About two weeks after we found out the baby had died, my husband's 23 year old niece was killed in a car accident. The accident happened right around the corner from her house, while she was driving home from work one evening. She left behind a husband and two little boys. Her older son was the same age as my son (4) and her youngest was 6 months old. My husband took it really hard, because he also lost one of his brothers at nearly the same age - his youngest brother was murdered when he was 24 - he was a year older than me. We had just seen his niece a week before she died, and I never would have imagined then that she would dead a week later.
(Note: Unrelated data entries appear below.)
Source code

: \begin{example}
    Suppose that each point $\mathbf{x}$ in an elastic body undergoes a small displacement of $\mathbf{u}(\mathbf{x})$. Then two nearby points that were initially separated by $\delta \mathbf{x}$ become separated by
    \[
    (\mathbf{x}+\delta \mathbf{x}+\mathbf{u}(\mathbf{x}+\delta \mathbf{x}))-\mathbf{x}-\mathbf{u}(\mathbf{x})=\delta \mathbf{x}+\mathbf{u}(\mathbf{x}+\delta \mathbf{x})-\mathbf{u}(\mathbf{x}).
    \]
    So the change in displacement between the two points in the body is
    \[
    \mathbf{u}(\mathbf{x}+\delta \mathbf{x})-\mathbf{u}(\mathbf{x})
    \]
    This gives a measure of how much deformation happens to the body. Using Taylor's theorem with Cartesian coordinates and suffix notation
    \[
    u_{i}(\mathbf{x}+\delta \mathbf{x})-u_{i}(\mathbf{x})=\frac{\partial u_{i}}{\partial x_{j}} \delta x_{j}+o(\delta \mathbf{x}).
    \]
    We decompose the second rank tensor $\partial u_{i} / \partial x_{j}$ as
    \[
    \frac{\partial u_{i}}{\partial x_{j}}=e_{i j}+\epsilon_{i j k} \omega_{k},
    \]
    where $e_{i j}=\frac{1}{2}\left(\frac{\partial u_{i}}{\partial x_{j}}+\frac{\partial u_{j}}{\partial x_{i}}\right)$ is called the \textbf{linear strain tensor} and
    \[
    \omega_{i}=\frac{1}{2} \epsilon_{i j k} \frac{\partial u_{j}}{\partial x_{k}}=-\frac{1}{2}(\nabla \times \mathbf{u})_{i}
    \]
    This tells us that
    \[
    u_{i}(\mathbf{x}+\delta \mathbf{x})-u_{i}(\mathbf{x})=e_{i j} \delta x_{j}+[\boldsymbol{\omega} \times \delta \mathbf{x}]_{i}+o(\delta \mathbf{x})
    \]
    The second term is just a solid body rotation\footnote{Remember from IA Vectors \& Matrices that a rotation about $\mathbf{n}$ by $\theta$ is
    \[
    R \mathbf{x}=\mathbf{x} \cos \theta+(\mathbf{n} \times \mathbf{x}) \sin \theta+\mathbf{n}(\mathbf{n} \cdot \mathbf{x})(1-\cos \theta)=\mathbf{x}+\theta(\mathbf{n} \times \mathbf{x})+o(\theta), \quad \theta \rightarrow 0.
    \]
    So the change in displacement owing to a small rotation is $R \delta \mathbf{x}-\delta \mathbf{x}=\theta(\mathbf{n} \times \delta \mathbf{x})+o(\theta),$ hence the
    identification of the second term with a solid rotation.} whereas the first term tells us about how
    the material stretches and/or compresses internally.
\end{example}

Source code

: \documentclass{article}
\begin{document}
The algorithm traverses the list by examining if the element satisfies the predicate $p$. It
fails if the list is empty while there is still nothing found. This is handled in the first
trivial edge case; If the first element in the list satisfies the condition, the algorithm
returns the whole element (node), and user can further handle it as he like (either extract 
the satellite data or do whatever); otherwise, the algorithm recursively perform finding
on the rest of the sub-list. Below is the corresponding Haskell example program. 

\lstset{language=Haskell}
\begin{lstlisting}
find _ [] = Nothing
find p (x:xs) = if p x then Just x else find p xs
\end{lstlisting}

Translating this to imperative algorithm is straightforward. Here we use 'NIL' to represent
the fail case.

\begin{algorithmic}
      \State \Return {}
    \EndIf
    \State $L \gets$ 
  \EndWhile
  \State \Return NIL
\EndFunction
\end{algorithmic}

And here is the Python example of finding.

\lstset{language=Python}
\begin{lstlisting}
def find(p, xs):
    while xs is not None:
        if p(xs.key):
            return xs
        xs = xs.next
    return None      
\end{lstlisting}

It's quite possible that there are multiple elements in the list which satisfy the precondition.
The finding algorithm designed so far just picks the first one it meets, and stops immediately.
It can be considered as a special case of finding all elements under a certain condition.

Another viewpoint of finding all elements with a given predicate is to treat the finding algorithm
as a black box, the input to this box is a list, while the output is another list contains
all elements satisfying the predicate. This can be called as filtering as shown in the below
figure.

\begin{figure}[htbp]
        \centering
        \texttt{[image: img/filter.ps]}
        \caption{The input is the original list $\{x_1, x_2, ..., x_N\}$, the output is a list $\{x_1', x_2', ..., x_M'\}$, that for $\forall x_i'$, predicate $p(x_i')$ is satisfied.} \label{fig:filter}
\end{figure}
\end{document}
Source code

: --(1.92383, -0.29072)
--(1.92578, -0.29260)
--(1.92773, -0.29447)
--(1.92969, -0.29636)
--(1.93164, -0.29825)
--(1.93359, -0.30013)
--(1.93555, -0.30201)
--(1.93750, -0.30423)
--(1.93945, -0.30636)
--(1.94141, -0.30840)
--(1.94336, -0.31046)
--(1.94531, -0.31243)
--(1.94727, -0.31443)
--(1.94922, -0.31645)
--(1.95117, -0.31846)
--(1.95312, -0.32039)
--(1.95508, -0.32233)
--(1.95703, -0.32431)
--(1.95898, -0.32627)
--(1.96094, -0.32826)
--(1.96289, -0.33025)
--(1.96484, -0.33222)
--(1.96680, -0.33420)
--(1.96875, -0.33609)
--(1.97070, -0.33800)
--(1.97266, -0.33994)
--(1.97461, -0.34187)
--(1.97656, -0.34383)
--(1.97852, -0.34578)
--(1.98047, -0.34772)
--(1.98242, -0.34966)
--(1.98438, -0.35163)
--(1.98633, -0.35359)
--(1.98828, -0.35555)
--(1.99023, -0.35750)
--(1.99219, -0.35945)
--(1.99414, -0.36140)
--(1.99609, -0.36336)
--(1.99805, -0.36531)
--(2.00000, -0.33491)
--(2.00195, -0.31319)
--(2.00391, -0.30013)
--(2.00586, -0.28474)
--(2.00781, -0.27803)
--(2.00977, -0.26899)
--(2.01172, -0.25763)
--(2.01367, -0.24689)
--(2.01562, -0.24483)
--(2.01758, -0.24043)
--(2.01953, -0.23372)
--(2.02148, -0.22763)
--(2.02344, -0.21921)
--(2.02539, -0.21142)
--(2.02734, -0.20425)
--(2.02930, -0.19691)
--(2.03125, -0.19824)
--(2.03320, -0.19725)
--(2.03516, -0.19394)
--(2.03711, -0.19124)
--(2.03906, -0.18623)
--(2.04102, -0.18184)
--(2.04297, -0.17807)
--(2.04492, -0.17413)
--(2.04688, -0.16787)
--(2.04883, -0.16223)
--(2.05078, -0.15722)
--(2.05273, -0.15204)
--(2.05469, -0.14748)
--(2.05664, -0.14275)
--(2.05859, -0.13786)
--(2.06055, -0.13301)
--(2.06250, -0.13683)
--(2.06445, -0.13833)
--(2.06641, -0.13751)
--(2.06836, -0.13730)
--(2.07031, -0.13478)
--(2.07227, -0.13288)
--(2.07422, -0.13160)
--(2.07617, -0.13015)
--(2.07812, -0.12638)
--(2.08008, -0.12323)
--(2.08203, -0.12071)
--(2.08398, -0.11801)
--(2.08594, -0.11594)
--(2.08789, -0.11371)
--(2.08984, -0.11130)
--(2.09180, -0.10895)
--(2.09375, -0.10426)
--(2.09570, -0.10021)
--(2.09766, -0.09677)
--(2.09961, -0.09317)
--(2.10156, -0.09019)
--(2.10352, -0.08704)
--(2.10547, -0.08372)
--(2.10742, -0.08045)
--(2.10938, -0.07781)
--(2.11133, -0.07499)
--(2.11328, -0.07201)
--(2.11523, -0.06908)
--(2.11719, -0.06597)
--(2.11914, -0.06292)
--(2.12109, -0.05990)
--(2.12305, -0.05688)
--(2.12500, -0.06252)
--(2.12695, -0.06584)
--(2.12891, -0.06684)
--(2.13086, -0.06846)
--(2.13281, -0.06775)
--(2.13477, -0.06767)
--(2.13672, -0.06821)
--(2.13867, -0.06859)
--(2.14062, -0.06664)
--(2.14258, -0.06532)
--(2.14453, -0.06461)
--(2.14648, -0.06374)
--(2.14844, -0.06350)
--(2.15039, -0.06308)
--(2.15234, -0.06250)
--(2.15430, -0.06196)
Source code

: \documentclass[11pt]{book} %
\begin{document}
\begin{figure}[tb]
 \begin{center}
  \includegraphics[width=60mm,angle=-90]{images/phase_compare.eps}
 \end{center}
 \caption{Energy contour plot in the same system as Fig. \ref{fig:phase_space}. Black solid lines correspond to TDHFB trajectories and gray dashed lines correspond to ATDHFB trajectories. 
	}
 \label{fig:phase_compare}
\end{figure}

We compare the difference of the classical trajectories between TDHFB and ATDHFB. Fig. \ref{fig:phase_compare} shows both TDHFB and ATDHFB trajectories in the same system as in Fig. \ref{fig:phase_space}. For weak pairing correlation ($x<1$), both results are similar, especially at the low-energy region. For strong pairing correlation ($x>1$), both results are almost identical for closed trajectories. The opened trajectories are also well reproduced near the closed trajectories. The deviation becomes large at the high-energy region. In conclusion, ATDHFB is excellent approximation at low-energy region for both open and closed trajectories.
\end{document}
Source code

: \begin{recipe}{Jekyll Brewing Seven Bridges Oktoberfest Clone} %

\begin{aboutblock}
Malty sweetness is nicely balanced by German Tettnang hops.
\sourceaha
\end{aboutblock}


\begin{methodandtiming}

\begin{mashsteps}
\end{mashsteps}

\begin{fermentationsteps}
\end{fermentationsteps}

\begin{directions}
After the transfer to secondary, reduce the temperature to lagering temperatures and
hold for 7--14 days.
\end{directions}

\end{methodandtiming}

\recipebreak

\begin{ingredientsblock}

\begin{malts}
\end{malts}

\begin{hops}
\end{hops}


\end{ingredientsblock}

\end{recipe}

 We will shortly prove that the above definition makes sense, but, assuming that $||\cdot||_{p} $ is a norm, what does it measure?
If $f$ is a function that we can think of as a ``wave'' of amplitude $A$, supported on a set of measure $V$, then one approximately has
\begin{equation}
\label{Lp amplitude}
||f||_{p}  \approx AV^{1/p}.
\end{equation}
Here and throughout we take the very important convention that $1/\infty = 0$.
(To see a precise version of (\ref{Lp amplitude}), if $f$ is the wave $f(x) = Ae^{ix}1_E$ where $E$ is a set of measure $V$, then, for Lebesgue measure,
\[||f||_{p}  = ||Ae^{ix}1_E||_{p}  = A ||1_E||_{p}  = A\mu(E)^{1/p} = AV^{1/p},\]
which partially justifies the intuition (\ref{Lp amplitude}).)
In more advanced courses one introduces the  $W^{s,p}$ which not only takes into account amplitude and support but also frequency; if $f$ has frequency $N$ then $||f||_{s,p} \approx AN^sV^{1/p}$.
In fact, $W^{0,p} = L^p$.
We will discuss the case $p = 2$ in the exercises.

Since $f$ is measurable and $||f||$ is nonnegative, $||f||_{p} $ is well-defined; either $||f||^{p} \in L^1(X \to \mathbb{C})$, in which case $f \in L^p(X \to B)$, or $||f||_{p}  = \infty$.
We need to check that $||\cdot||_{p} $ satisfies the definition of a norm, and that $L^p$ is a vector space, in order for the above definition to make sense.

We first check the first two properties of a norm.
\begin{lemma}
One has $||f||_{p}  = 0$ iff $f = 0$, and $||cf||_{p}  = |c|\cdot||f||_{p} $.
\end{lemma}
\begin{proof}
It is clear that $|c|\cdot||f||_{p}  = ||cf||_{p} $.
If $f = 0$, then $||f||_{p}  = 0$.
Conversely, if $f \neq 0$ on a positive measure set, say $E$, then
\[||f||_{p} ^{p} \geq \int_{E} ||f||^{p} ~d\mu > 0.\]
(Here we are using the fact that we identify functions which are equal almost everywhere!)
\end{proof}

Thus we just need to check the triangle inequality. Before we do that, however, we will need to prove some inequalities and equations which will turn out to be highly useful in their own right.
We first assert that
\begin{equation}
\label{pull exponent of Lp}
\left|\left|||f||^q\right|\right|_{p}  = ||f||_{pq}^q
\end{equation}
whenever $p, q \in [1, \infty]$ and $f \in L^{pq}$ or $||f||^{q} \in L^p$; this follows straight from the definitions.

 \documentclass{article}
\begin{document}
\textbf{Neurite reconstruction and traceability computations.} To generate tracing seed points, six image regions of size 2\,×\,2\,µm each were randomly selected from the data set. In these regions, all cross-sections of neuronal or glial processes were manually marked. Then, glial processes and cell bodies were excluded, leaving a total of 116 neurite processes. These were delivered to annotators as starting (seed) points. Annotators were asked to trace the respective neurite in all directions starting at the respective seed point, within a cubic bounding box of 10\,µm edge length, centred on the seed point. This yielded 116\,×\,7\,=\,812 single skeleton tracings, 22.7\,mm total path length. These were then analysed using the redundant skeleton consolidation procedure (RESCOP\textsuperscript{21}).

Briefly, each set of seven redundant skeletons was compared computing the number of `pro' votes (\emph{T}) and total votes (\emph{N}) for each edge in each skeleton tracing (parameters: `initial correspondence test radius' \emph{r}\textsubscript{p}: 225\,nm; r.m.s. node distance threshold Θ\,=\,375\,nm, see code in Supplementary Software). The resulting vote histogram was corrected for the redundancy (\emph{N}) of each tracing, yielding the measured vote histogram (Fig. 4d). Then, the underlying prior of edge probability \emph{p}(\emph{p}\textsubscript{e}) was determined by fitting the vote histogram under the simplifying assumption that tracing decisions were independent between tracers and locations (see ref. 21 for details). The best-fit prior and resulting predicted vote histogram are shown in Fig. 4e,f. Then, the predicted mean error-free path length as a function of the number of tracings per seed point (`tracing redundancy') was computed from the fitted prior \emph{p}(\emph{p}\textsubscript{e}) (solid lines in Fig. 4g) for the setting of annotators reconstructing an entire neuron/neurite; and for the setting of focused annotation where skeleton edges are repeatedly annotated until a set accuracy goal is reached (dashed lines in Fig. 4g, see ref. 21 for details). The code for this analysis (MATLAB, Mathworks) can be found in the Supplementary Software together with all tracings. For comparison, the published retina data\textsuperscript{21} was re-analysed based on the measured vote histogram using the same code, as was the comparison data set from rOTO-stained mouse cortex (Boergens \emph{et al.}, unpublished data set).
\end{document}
Needless to say, 2007 was not a good year for us. I'm praying that 2008 goes better. I have to go back to work tomorrow, and am not looking forward to it. January through about March or April is an extremely busy, stressful time at my job, due to a major project that's in full swing at the time every year, and I have a mountain of work waiting for me when I get back. I'm also currently enrolled in a grad school program - I'm working on my MPA (Master of Public Administration) through an online program with the University of Texas at Arlington (the state university system in Texas), and my spring semester classes are going to be starting up in a few weeks, so I'm going to be swamped with that too.
I was on a hiatus from classes, between my broken wrist and the miscarriage, and I enjoyed the break, but I need to get going with my classes again. Barring anything else going wrong, I may be done with the program by this coming fall, or next spring (2009). It just seems like every time I get going with the classes, something happens to throw me off course. I have mixed feelings about graduating though. It will be a big accomplishment for me, as I dropped out of high school in the 11th grade (I got my GED), and at one point in my life earning a college degree seemed like an impossible dream. I am also only the second person in my family to graduate from college (an older sister was the first), but at the same time, I feel discouraged that I'm not doing better in my life for all the education I have, and for how old I am (34).
I work as a research assistant for the national offices of a church. On paper, my position required a degree, but in reality I don't do much that actually requires a degree. Since I work for a nonprofit organization, the pay is terrible (although the benefits are excellent), but I feel stuck staying there because this is the first job I've had where I actually have flexibility as a working mom. I have a lot of paid time off - a lot of vacation time, sick time, personal days, and holidays, not to mention the week off at Christmas time. My boss, despite not having any kids, is very understanding when I need to take time off from work when my kids are sick or I have to attend school events, meetings, etc. It's definitely a relief to not to have to worry about being fired if I call off when one of my kids get sick, and with both of them having asthma and numerous allergies, it seems like they get sick a lot. At the same time though, I feel so frustrated about not having a real career, and not making enough money to not to have to worry about bills all the time. I don't know, maybe 2008 will bring me a real career with flexibility and good pay. I guess I'll just have to wait and see.
I did manage to get one small crochet project done over the weekend though. I had a bunch of Lily Sugar N' Cream and Lion Cotton left over from various projects, that I wanted to use up, so I crocheted these dishcloths. I really like how the granny square with each round in a different color came out, but it was tedious weaving in all those ends.
Well, happy (belated!) New Year everyone, and thanks for reading my blog!
P.S. A huge thank you to "My Best Friend Calls Me Martha" for the vest pattern for my son - it's exactly what I was looking for!